### [Data excerpts]
⁂
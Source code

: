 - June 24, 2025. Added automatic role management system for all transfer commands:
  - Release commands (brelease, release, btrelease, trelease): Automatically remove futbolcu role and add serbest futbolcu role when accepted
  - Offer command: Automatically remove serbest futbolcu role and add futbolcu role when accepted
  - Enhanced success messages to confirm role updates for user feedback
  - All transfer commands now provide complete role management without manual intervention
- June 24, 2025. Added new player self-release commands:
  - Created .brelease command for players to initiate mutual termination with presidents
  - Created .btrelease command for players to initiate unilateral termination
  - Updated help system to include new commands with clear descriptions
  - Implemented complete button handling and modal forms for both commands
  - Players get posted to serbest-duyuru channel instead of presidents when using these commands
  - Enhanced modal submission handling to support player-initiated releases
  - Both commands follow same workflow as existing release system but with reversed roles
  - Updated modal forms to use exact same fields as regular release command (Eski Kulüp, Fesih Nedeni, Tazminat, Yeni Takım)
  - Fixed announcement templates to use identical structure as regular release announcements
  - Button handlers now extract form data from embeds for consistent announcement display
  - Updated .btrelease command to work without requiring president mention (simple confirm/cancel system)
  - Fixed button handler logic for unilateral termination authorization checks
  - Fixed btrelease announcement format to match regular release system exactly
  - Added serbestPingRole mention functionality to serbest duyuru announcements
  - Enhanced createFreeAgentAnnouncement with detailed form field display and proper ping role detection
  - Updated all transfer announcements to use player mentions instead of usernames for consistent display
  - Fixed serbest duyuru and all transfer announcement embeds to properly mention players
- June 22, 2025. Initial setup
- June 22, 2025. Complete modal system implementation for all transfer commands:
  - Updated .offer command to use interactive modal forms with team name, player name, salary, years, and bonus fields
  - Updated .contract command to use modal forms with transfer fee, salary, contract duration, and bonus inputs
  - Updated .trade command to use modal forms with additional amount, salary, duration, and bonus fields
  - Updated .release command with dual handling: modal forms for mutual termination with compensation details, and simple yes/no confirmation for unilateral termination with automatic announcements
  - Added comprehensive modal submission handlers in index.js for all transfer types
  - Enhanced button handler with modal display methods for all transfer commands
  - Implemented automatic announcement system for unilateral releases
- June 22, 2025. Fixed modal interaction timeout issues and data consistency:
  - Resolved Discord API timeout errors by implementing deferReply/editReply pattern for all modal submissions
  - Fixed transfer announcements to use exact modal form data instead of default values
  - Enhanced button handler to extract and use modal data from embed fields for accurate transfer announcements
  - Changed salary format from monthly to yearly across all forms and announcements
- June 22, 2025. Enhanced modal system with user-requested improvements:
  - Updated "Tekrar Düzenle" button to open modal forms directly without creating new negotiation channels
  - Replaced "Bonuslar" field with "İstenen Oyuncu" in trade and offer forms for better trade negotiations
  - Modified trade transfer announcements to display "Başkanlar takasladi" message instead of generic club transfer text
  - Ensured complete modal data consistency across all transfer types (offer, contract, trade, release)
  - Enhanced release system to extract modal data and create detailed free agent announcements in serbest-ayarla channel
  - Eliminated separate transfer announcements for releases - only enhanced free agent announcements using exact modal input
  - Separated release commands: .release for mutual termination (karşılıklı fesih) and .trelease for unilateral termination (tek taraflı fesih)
⁂
### [What you are asked to do]
Copy out the lines from the line containing "- Enhanced release" to the end of the listing above, without alteration.

### [Solution for this problem]
  - Enhanced release system to extract modal data and create detailed free agent announcements in serbest-ayarla channel
  - Eliminated separate transfer announcements for releases - only enhanced free agent announcements using exact modal input
  - Separated release commands: .release for mutual termination (karşılıklı fesih) and .trelease for unilateral termination (tek taraflı fesih)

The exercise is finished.